I found that one of the most successful methods for going viral on Tiktok, Instagram Reels, and other short form content social media, is to learn the importance of calibration when optimizing solutions for complex systems. It might sound complicated, but in reality it is really easy and one of the most powerful tools the most talented creators use to grow and become famous.
First, let's define two types of systems. Bear with me, this sounds complicated but the practical examples in the end will clear things up.
How can we model the outcome of a system? With modeling an outcome of a system, we mean that we are trying to create a methodology that consistently predict an outcome for that given system. In other terms; if we want to get famous on social media and go viral over and over, we want to create our own methodology that we can reuse on every video and get the same viral results.
There are two types of modelling that are relevant here:
Have you ever calibrated brightness on your TV? Maybe you have experienced that your TV is a bit dark and you struggle to see? Then perhaps you went into the settings and changed the brightness. This is an example of where we use a calibration process on a regular basis, and I will now compare the difference between using the two types of modelling, to show why calebration is the right way to go.
Set the right brightness with theoretical modelling: Let's try the first method to get the brightness right for our TV. With theoretical modelling we want to understand the system. So we could for instance start by measuring the distance between the TV and the couch, the light that is coming into the room from the window, the angle the light is appearing from and the amount of light that are coming from our lamps. If we do these complex calculations we might be able to create a formula, which if we do the math correctly will give us the optimal brightness setting for a TV. This doesn't sound that easy, right? This is not the recommended solution, and the method is not very practical. This is because the laws of physics that affect the perceived brightness of your TV is a complex system.
Set the right brightness with calibration: Let's try to get the brightness right with the second model, calibration, instead. This method is more appropriate for a complex system. Let's say we decide to do the calibration when we have average light in the room, that should be a good starting time. Not the brightest part of the day but also not during night and complete darkness outside. We then go into the TV settings, and we make a first guess. "I think brightness should be 56 / 100". We then sit in the sofa, look at the TV, and evaluate if 56 was a good setting. Hmmm, maybe it is still a bit dark. So we crank it up to 65. Now it turned too bright all of the sudden. We reduce to 61, but we notice quickly that that was too far in the wrong direction. We go up to 62 - that's it. Perfect.

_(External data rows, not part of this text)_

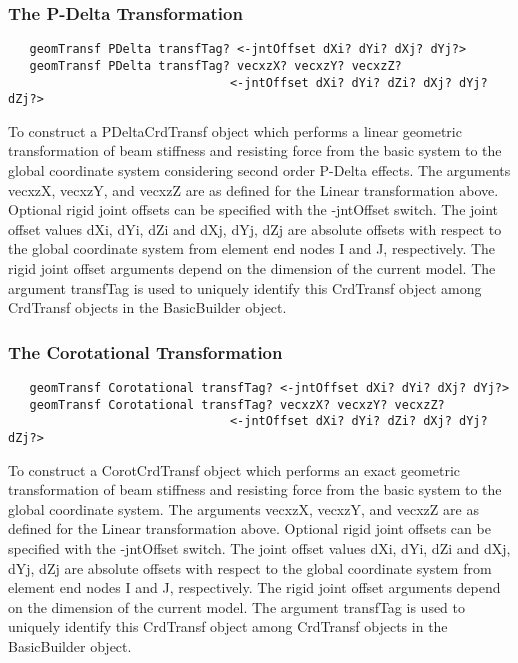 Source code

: \documentclass[12pt]{article}
\begin{document}
\subsubsection{The P-Delta Transformation}
{\sf\small
\begin{verbatim}
   geomTransf PDelta transfTag? <-jntOffset dXi? dYi? dXj? dYj?>
   geomTransf PDelta transfTag? vecxzX? vecxzY? vecxzZ? 
                               <-jntOffset dXi? dYi? dZi? dXj? dYj? dZj?>
\end{verbatim}
}

To construct a PDeltaCrdTransf object which performs a linear geometric
transformation of beam stiffness and resisting force from the basic system
to the global coordinate system considering second order P-Delta
effects. The arguments vecxzX, vecxzY, and vecxzZ are as defined for
the Linear transformation above. Optional rigid joint offsets can be
specified with the -jntOffset switch. The joint offset values dXi,
dYi, dZi and dXj, dYj, dZj are absolute offsets with respect to the
global coordinate system from element end  nodes I and J,
respectively. The rigid joint offset arguments depend on the dimension
of the current model. The argument transfTag is used to uniquely
identify this CrdTransf object among CrdTransf objects in the BasicBuilder object.


\subsubsection{The Corotational Transformation}
{\sf\small
\begin{verbatim}
   geomTransf Corotational transfTag? <-jntOffset dXi? dYi? dXj? dYj?>
   geomTransf Corotational transfTag? vecxzX? vecxzY? vecxzZ? 
                               <-jntOffset dXi? dYi? dZi? dXj? dYj? dZj?>
\end{verbatim}
}

To construct a CorotCrdTransf object which performs an exact geometric
transformation of beam stiffness and resisting force from the basic system
to the global coordinate system. The arguments vecxzX, vecxzY, and vecxzZ are as defined for
the Linear transformation above. Optional rigid joint offsets can be
specified with the -jntOffset switch. The joint offset values dXi,
dYi, dZi and dXj, dYj, dZj are absolute offsets with respect to the
global coordinate system from element end nodes I and J,
respectively. The rigid joint offset arguments depend on the dimension
of the current model. The argument transfTag is used to uniquely
identify this CrdTransf object among CrdTransf objects in the BasicBuilder object.
\end{document}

We have now used a calibration model to optimize the result of a complex system.
Let's translate this knowledge to social media and how people use it to become famous. The theoretical modelling approach, would mean we create our own theories and models of what we think the algorithms and human physchology of the social media apps look like. So we make a model of what we think will make our own videos go viral. For instance:
(Note: These are just example, and not necessarily true)
We now made a model that we think is true, and we can try to create videos where we plan very carefully so that each video fulfills all these rules, because then we increase the chances of going viral. The key here is that we are trying to understand the system, and then think that if we do lots of work upfront, we can predict the outcome.
But TikTok and Instagram are not linear systems. They are in fact very very complex system. They change over time, because people change over time. They are not predictable, because people are not predictable. There are also millions and millions of parameters that decide if your video will be successful or not on that given day. So we can not guess the outcome beforehand.
Instead, we should use calibration. When doing calibration for TikTok or Instagram, we can still have theories of what we think might work. For instance, I think the best video length is 7 seconds. But we should re-evaluate over and over, and we should expect the system to change over time. Let's use calibration to go viral:
With calibration we still create smaller theories, and can learn over time that, yeah, for me 7 seconds is probably the optimal video length. But we don't set these rules in stone, we keep re-evaluating them over time, since the system will change over time. We also use this knowledge to make our future content better, but we also don't spend loads of time on optimizing beforehand when we make new video concepts. We keep making small bets, and we keep re-evaluating.
Essentially, we don't write down a predefined set of rules that we think apply for TikTok or Instagram - instead we train ourselves and our own video making skills.
Making well planned out videos can be a good strategy, especially for already large creators. But when you are starting out, calibrate, calibrate, calibrate. Rather do a 100 quick videos than 10 well planned out ones. Keep doing micro-improvements, calibration and re-evaluation. Because instead of trying to understand and predict the complex system, you can iterate to get the desired result, which means you essentially train yourself into becoming a viral video machine that produces viral content over and over.